Consider the histogram of 1000 observations shown below. You may view the data.
As you can see, this data is almost perfectly normally distributed. That's because I made it up that way! The data is 1000 observations from an ideal normal distribution. A couple descriptive values
|Mean||m = 100|
|Standard Deviation||s = 10|
16 observations are randomly sampled from this population. Which of the four histograms is the histogram of the random sample?
They all are! That's right; each of these represents a random sample of 16 observations from the population given in the histogram at top. In fact, if you go back to the data, you can match the random samples by color: Sample A (blue), Sample B (red), Sample C (pink), Sample D (green).

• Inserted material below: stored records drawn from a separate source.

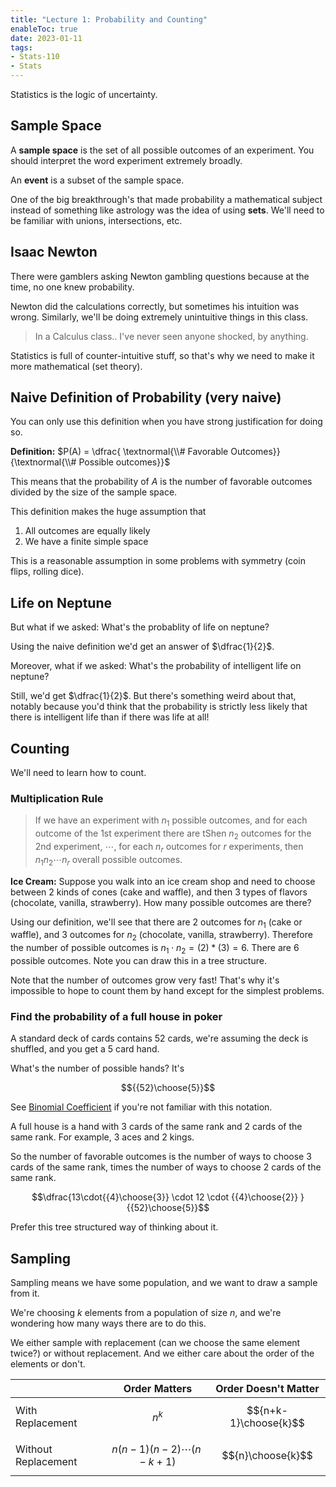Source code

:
 ```yaml
---
title: "Lecture 1: Probability and Counting"
enableToc: true
date: 2023-01-11
tags:
- Stats-110
- Stats
---
```


Statistics is the logic of uncertainty. 

## Sample Space

A **sample space** is the set of all possible outcomes of an experiment. You should interpret the word experiment extremely broadly. 

An **event** is a subset of the sample space. 

One of the big breakthrough's that made probability a mathematical subject instead of something like astrology was the idea of using **sets**. We'll need to be familiar with unions, intersections, etc.

## Isaac Newton

There were gamblers asking Newton gambling questions because at the time, no one knew probability.

Newton did the calculations correctly, but sometimes his intuition was wrong. Similarly, we'll be doing extremely unintuitive things in this class.

> In a Calculus class.. I've never seen anyone shocked, by anything. 

Statistics is full of counter-intuitive stuff, so that's why we need to make it more mathematical (set theory).

## Naive Definition of Probability (very naive)

You can only use this definition when you have strong justification for doing so.

**Definition:** $P(A) = \dfrac{ \textnormal{\\# Favorable Outcomes}}{\textnormal{\\# Possible outcomes}}$

This means that the probability of $A$ is the number of favorable outcomes divided by the size of the sample space.

This definition makes the huge assumption that 
1. All outcomes are equally likely
2. We have a finite simple space

This is a reasonable assumption in some problems with symmetry (coin flips, rolling dice). 

## Life on Neptune
But what if we asked: What's the probablity of life on neptune? 

Using the naive definition we'd get an answer of $\dfrac{1}{2}$.

Moreover, what if we asked: What's the probability of intelligent life on neptune?

Still, we'd get $\dfrac{1}{2}$. But there's something weird about that, notably because you'd think that the probability is strictly less likely that there is intelligent life than if there was life at all!

## Counting

We'll need to learn how to count.

### Multiplication Rule

>If we have an experiment with $n_1$ possible outcomes, and for each outcome of the 1st experiment there are tShen $n_2$ outcomes for the 2nd experiment, $\cdots$, for each $n_r$
outcomes for $r$ experiments, then $n_1 n_2 \cdots  n_r$ overall possible outcomes.

**Ice Cream:** Suppose you walk into an ice cream shop and need to choose between 2 kinds of cones (cake and waffle), and then 3 types of flavors (chocolate, vanilla, strawberry). How many possible outcomes are there?

Using our definition, we'll see that there are 2 outcomes for $n_1$ (cake or waffle), and 3 outcomes for $n_2$ (chocolate, vanilla, strawberry). Therefore the number of possible outcomes is $n_1 \cdot n_2 = (2) * (3) = 6$. There are 6 possible outcomes. Note you can draw this in a tree structure.

Note that the number of outcomes grow very fast! That's why it's impossible to hope to count them by hand except for the simplest problems. 

### Find the probability of a full house in poker

A standard deck of cards contains 52 cards, we're assuming the deck is shuffled, and you get a 5 card hand.

What's the number of possible hands? It's

$${{52}\choose{5}}$$

See [Binomial Coefficient](bincoeff.md) if you're not familiar with this notation.

A full house is a hand with 3 cards of the same rank and 2 cards of the same rank. For example, 3 aces and 2 kings.

So the number of favorable outcomes is the number of ways to choose 3 cards of the same rank, times the number of ways to choose 2 cards of the same rank.

$$\dfrac{13\cdot{{4}\choose{3}} \cdot 12 \cdot {{4}\choose{2}} }{{52}\choose{5}}$$

Prefer this tree structured way of thinking about it.


## Sampling

Sampling means we have some population, and we want to draw a sample from it.

We're choosing $k$ elements from a population of size $n$, and we're wondering how many ways there are to do this.

We either sample with replacement (can we choose the same element twice?) or without replacement.
And we either care about the order of the elements or don't.

| | Order Matters | Order Doesn't Matter | 
|---|---|---|
| With Replacement | $$n^k$$ | $${n+k-1}\choose{k}$$|
| Without Replacement | $$n(n-1)(n-2)\cdots(n-k+1)$$ | $${n}\choose{k}$$ |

It's tough to judge (randomly sampled) books by their covers. That is: Just because a population has a normal distribution doesn't mean that a random sample drawn from the population will "look" (in a histogram) normal. Of course for large samples the representativeness is more accurate.

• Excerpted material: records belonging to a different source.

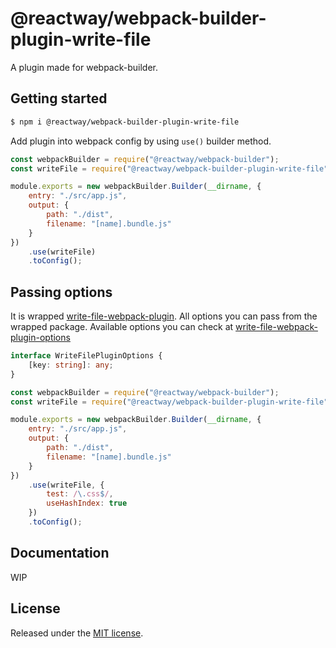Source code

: # @reactway/webpack-builder-plugin-write-file

A plugin made for webpack-builder.

## Getting started

```sh
$ npm i @reactway/webpack-builder-plugin-write-file
```

Add plugin into webpack config by using `use()` builder method.

```js
const webpackBuilder = require("@reactway/webpack-builder");
const writeFile = require("@reactway/webpack-builder-plugin-write-file");

module.exports = new webpackBuilder.Builder(__dirname, {
    entry: "./src/app.js",
    output: {
        path: "./dist",
        filename: "[name].bundle.js"
    }
})
    .use(writeFile)
    .toConfig();
```

## Passing options

It is wrapped [write-file-webpack-plugin](https://www.npmjs.com/package/write-file-webpack-plugin). All options you can pass from the wrapped package. Available options you can check at [write-file-webpack-plugin-options](https://www.npmjs.com/package/write-file-webpack-plugin#api)

```ts
interface WriteFilePluginOptions {
    [key: string]: any;
}
```

```js
const webpackBuilder = require("@reactway/webpack-builder");
const writeFile = require("@reactway/webpack-builder-plugin-write-file");

module.exports = new webpackBuilder.Builder(__dirname, {
    entry: "./src/app.js",
    output: {
        path: "./dist",
        filename: "[name].bundle.js"
    }
})
    .use(writeFile, {
        test: /\.css$/,
        useHashIndex: true
    })
    .toConfig();
```

## Documentation

WIP

## License

Released under the [MIT license](LICENSE).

How then can we tell whether a sample is drawn from a normal population? If the sample is large -- just examining the histogram gives a good picture of things. But still, since the human eye is not evolved to detect "bell-shaped," it would be nice to have another tactic.
Use the normal probability plot. Linear = consistent with sampled from a normal distribution. The reason this plot is effective is that it makes use of what the human eye is good at detecting -- linearity.
Here are the normal probability plots for the 4 samples shown above.
They're all essentially linear! This indicates normality.
To determine whether a random sample of data is consistent with what is expected when sampling from a normal distribution use a normal probability plot. If the plot is linear then YES, the data is consistent with what is expected when sampling from a normal distribution.
This is particularly useful for small samples, where histograms don't have much visual presence.